Our method for reducing the memory requirements consists of a combination of several machine learning techniques such as group regularization, dual decomposition, augmented Lagrangian methods, and clustering. We do not describe these techniques in detail here but rather briefly explain the essence of our method. As described previously, word embedding vectors are generated from large training data. More precisely, what the method is actually trying to do during the learning process is to find appropriate values in the embedding vectors assigned to each word by minimizing the given objective function. The basic idea of our method is as follows: Suppose we observe that a certain value sequence pattern, for example, (0.3, –0.2, 0.1, 0.5), appears many times in the obtained embedding vectors.
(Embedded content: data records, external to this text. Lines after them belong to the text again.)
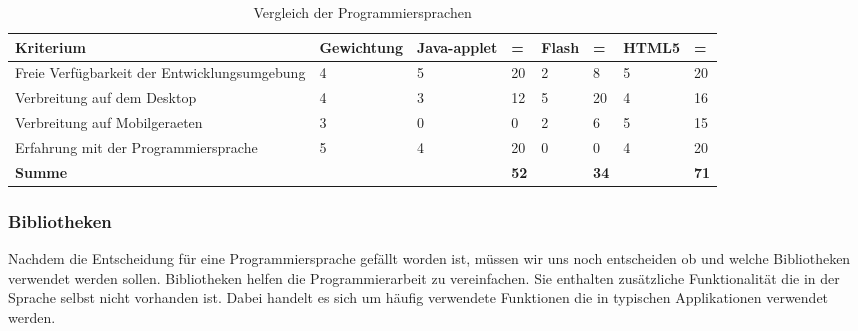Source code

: \documentclass[11pt,paper=a4,final]{scrartcl}
\begin{document}
\begin{table}[h!]
  \centering
  \begin{tabular}{|p{5cm}|l|l|l|l|l|l|l|} \hline
    \bf Kriterium & \bf Gewichtung & \bf Java-applet & \bf = & \bf Flash &
    \bf = & \bf HTML5 & \bf = \\ \hline
    Freie Verf\"ugbarkeit der Entwicklungsumgebung
    					  & 4 & 5 & 20 & 2 & 8  & 5 & 20 \\ \hline
    Verbreitung auf dem Desktop           & 4 & 3\cite{heise:bsi-java}
    \cite{heise:moz-app-java} & 12 & 5 & 20 & 4 & 16 \\ \hline
    Verbreitung auf Mobilgeraeten         & 3 & 0 & 0  & 2 & 6  & 5 & 15 \\ \hline
    Erfahrung mit der Programmiersprache  & 5 & 4 & 20 & 0 & 0  & 4 & 20 \\ \hline
    \bf Summe 				  &   &   & \cellcolor{red!80!} \bf 52 &   &
    \cellcolor{red!80!}\bf  34 &   & \cellcolor{green!80!}\bf 71 \\
    \hline
  \end{tabular}
  \caption{Vergleich der Programmiersprachen}
  \label{tab:langs}
\end{table}
\subsubsection{Bibliotheken}
Nachdem die Entscheidung f\"ur eine Programmiersprache gef\"allt worden ist,
m\"ussen wir uns noch entscheiden ob und welche Bibliotheken verwendet werden
sollen. Bibliotheken helfen die Programmierarbeit zu vereinfachen. Sie enthalten
zus\"atzliche Funktionalit\"at die in der Sprache selbst nicht vorhanden ist.
Dabei handelt es sich um h\"aufig verwendete Funktionen die in typischen
Applikationen verwendet werden.
\end{document}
In this situation, we can discard these patterns with no information loss by preserving a single value sequence pattern among them and adding information consisting of appearance of the same value sequence pattern to the locations where all the same value sequence patterns appear. Then, we can reduce the overall memory requirements if the memory requirement of remembering where the value sequence patterns appear is smaller than remembering the original value sequence patterns (Fig. 3).
By implementing this idea, we can continue to reduce the overall memory requirements if the number of distinct value sequence patterns in the word embedding vectors gets smaller and smaller. Unfortunately, however, none of the conventional methods automatically generate such convenient value sequence patterns. Therefore, we have built a method that can force the system to produce the word embedding vectors under the condition of constructing word embedding vectors with pre-defined K distinct value sequence patterns while maintaining the performance. Using this method, we can produce word embedding vectors within the memory desired by the users (Fig. 4).
5. Future direction
We are conducting research with the objective of having the most advanced research results become basic technologies that are used in real world systems including artificial intelligence related systems. It is possible to directly and indirectly support improvements of actual systems being used by further developing the basic technologies used in the systems. Thus, our final goal is to develop many basic technologies that offer high usability for computers and system developers, which we believe to be one of the most important characteristics of basic technologies.